>>>

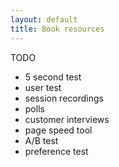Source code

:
 ```yaml
---
layout: default
title: Book resources
---
```


TODO
- 5 second test
- user test
- session recordings
- polls
- customer interviews
- page speed tool
- A/B test
- preference test
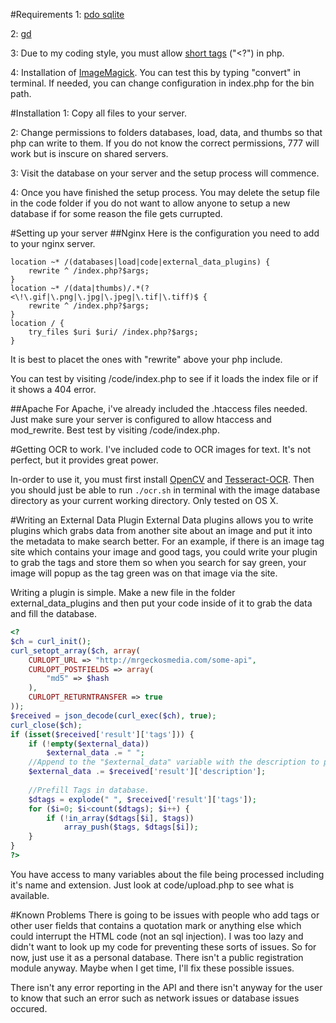 #Requirements
1: [pdo sqlite](http://php.net/manual/en/ref.pdo-sqlite.php)

2: [gd](http://php.net/manual/en/book.image.php)

3: Due to my coding style, you must allow [short tags](http://php.net/manual/en/ini.core.php) \("<?"\) in php.

4: Installation of [ImageMagick](http://www.imagemagick.org/script/index.php). You can test this by typing "convert" in terminal. If needed, you can change configuration in index.php for the bin path.

#Installation
1: Copy all files to your server.

2: Change permissions to folders databases, load, data, and thumbs so that php can write to them. If you do not know the correct permissions, 777 will work but is inscure on shared servers.

3: Visit the database on your server and the setup process will commence.

4: Once you have finished the setup process. You may delete the setup file in the code folder if you do not want to allow anyone to setup a new database if for some reason the file gets currupted.

#Setting up your server
##Nginx
Here is the configuration you need to add to your nginx server.
```text
location ~* /(databases|load|code|external_data_plugins) {
	rewrite ^ /index.php?$args;
}
location ~* /(data|thumbs)/.*(?<\!\.gif|\.png|\.jpg|\.jpeg|\.tif|\.tiff)$ {
	rewrite ^ /index.php?$args;
}
location / {
	try_files $uri $uri/ /index.php?$args;
}
```
It is best to placet the ones with "rewrite" above your php include.

You can test by visiting /code/index.php to see if it loads the index file or if it shows a 404 error.

##Apache
For Apache, i've already included the .htaccess files needed. Just make sure your server is configured to allow htaccess and mod_rewrite. Best test by visiting /code/index.php.

#Getting OCR to work.
I've included code to OCR images for text. It's not perfect, but it provides great power.

In-order to use it, you must first install [OpenCV](http://opencv.org/) and [Tesseract-OCR]([https://code.google.com/p/tesseract-ocr/). Then you should just be able to run ```./ocr.sh``` in terminal with the image database directory as your current working directory. Only tested on OS X.

#Writing an External Data Plugin
External Data plugins allows you to write plugins which grabs data from another site about an image and put it into the metadata to make search better. For an example, if there is an image tag site which contains your image and good tags, you could write your plugin to grab the tags and store them so when you search for say green, your image will popup as the tag green was on that image via the site.

Writing a plugin is simple. Make a new file in the folder external_data_plugins and then put your code inside of it to grab the data and fill the database.
```php
<?
$ch = curl_init();
curl_setopt_array($ch, array(
	CURLOPT_URL => "http://mrgeckosmedia.com/some-api",
	CURLOPT_POSTFIELDS => array(
		"md5" => $hash
	),
	CURLOPT_RETURNTRANSFER => true
));
$received = json_decode(curl_exec($ch), true);
curl_close($ch);
if (isset($received['result']['tags'])) {
	if (!empty($external_data))
		$external_data .= " ";
	//Append to the "$external_data" variable with the description to provide rich content.
	$external_data .= $received['result']['description'];
	
	//Prefill Tags in database.
	$dtags = explode(" ", $received['result']['tags']);
	for ($i=0; $i<count($dtags); $i++) {
		if (!in_array($dtags[$i], $tags))
			array_push($tags, $dtags[$i]);
	}
}
?>
```
You have access to many variables about the file being processed including it's name and extension. Just look at code/upload.php to see what is available.

#Known Problems
There is going to be issues with people who add tags or other user fields that contains a quotation mark or anything else which could interrupt the HTML code (not an sql injection). I was too lazy and didn't want to look up my code for preventing these sorts of issues. So for now, just use it as a personal database. There isn't a public registration module anyway. Maybe when I get time, I'll fix these possible issues.

There isn't any error reporting in the API and there isn't anyway for the user to know that such an error such as network issues or database issues occured.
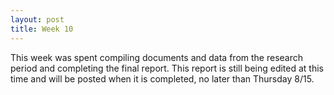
 ```yaml
---
layout: post
title: Week 10
---
```


This week was spent compiling documents and data from the research period and completing the final report. This report is still being edited at this time and will be posted when it is completed, no later than Thursday 8/15.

<<<

Give every line of the material that includes the string "description".

## RESPONSE TO THE EXERCISE:
	//Append to the "$external_data" variable with the description to provide rich content.
	$external_data .= $received['result']['description'];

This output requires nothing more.